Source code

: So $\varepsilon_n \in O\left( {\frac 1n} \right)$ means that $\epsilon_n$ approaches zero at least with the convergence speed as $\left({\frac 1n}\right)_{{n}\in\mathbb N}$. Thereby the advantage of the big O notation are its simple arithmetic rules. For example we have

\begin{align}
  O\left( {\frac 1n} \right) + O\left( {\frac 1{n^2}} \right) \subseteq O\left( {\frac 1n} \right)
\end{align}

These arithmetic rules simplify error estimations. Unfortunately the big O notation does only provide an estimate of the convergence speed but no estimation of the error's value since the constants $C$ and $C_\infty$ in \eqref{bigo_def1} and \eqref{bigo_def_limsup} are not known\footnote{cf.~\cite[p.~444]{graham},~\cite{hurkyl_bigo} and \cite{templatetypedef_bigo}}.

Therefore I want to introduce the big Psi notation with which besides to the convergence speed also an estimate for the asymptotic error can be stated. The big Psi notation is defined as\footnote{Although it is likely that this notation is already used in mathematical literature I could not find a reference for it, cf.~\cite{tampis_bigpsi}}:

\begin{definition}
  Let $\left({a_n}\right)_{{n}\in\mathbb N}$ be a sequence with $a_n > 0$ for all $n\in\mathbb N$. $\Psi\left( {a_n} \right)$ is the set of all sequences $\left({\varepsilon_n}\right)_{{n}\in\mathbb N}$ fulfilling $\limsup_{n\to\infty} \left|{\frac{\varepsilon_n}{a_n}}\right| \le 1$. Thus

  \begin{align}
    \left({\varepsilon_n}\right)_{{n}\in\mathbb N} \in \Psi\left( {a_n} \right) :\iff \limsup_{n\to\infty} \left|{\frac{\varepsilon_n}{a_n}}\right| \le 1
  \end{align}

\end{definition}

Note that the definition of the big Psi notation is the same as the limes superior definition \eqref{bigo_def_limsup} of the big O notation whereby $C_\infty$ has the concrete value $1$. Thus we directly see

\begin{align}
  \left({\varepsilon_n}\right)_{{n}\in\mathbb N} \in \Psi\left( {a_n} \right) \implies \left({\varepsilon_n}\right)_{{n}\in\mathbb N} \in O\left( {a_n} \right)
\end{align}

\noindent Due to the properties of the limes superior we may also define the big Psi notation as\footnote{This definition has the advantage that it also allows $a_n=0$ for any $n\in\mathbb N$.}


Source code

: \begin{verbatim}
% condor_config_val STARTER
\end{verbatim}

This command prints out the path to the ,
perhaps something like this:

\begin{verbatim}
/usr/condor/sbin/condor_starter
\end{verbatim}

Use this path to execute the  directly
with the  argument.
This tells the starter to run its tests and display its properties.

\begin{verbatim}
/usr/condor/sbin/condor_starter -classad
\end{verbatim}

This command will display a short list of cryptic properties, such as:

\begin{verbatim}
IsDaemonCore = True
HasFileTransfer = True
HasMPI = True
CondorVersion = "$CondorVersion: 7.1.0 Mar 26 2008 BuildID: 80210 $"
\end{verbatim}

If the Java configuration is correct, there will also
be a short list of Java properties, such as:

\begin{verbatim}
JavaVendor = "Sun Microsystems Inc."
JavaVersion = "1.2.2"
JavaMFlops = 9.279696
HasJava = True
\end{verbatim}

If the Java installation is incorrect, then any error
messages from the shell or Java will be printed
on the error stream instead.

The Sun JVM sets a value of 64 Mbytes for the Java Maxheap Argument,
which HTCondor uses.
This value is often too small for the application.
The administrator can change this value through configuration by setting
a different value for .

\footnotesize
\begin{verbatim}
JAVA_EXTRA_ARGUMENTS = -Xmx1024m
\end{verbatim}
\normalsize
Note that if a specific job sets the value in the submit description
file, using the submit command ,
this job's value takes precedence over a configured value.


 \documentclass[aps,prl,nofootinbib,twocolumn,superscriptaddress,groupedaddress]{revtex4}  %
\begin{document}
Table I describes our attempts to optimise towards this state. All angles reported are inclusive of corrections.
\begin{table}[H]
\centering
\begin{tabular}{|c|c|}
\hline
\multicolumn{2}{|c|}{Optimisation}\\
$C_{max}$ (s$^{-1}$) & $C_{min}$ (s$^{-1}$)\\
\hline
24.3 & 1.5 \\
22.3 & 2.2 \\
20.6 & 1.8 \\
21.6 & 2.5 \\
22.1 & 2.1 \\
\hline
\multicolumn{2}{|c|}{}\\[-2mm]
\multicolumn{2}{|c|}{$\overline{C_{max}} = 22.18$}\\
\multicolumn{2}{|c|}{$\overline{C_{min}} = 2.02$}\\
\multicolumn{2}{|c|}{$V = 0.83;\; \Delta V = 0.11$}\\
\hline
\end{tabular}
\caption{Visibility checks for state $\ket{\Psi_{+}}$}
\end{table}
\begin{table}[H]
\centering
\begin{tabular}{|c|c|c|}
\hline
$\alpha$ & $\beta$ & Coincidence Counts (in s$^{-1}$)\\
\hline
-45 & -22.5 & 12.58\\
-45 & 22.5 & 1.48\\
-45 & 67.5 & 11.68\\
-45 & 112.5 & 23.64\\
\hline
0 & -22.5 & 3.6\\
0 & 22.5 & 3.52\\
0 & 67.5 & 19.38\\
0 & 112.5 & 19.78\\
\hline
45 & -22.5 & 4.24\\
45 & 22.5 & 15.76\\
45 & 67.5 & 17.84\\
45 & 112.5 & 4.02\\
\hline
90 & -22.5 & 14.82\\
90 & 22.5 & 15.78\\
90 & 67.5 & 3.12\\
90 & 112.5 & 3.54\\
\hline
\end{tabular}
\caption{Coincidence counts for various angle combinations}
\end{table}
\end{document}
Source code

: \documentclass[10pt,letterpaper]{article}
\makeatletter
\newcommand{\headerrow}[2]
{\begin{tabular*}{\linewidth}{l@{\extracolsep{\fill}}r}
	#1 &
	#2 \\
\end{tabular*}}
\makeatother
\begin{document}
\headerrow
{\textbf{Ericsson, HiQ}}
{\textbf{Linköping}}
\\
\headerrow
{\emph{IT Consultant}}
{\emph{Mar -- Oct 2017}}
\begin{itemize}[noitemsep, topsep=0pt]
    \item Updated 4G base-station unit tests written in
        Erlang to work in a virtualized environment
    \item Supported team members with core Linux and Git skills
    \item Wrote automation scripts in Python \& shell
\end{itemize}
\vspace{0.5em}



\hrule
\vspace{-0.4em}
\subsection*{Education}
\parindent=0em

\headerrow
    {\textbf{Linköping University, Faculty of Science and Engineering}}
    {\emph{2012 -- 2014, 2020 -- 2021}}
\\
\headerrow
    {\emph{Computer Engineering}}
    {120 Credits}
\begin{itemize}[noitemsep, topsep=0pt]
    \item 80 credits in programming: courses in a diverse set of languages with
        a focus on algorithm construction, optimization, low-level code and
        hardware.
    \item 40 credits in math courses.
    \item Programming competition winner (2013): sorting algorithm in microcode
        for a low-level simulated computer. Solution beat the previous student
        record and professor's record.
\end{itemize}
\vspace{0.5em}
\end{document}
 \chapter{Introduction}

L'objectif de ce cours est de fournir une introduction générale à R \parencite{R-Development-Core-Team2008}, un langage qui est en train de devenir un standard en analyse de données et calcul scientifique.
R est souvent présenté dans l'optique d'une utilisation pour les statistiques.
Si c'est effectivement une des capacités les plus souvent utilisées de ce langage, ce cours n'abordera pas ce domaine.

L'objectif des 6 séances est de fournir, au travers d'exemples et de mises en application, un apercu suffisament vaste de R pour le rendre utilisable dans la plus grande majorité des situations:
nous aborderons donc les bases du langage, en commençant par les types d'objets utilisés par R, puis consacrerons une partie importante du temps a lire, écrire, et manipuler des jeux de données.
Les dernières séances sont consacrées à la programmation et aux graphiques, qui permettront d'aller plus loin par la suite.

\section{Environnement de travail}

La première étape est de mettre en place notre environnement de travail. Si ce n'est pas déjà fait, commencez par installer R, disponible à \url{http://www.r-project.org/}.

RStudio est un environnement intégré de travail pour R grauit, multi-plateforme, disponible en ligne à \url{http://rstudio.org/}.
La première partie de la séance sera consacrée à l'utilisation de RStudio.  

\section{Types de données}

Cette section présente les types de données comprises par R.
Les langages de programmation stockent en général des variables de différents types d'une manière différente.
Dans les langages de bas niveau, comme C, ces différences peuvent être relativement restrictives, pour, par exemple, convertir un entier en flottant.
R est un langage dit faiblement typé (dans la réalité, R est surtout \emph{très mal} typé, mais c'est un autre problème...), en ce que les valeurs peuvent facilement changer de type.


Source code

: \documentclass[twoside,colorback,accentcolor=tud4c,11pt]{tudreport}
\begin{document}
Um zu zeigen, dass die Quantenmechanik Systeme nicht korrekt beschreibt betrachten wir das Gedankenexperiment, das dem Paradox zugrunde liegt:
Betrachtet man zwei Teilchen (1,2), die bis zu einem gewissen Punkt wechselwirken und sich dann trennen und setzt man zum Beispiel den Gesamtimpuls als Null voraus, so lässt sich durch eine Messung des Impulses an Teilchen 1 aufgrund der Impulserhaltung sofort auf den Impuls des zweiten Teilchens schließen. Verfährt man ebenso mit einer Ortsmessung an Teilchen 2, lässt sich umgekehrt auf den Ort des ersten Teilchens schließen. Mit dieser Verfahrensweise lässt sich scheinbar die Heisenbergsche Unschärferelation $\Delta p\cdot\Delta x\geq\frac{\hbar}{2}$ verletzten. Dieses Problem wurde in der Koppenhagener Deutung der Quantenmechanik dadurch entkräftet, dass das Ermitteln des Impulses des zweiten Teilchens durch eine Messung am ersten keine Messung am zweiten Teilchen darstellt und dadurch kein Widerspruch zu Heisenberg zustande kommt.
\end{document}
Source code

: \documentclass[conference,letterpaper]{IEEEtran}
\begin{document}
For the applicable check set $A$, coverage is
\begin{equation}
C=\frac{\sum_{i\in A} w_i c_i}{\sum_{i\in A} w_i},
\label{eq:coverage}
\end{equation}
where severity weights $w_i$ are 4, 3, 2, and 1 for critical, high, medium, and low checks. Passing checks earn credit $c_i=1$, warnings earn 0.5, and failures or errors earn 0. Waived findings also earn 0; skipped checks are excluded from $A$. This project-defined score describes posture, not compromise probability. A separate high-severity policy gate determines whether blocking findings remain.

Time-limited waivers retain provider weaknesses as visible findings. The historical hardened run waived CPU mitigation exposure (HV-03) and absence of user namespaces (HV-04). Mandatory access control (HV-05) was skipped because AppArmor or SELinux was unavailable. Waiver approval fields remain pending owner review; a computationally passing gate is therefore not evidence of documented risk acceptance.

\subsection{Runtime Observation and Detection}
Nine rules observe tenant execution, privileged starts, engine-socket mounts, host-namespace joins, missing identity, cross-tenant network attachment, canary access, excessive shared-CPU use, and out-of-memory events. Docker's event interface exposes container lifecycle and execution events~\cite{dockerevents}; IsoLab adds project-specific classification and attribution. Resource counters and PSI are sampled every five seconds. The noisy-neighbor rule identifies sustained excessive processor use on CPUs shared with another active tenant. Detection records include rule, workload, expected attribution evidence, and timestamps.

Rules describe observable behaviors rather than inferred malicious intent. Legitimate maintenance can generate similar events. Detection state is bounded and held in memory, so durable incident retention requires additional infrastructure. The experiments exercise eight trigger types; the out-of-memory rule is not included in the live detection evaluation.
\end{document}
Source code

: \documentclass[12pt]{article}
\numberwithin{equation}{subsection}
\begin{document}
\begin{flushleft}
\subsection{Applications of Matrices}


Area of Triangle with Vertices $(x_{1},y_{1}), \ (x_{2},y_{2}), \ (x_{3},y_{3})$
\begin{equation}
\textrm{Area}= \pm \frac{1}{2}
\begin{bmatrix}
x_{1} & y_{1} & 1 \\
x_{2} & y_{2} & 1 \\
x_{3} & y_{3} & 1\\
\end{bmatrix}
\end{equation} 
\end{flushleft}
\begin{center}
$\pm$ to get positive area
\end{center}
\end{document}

» Task statement
Show all lines in the records above that hold "tests".

» Answer to this task
This tells the starter to run its tests and display its properties.
    \item Updated 4G base-station unit tests written in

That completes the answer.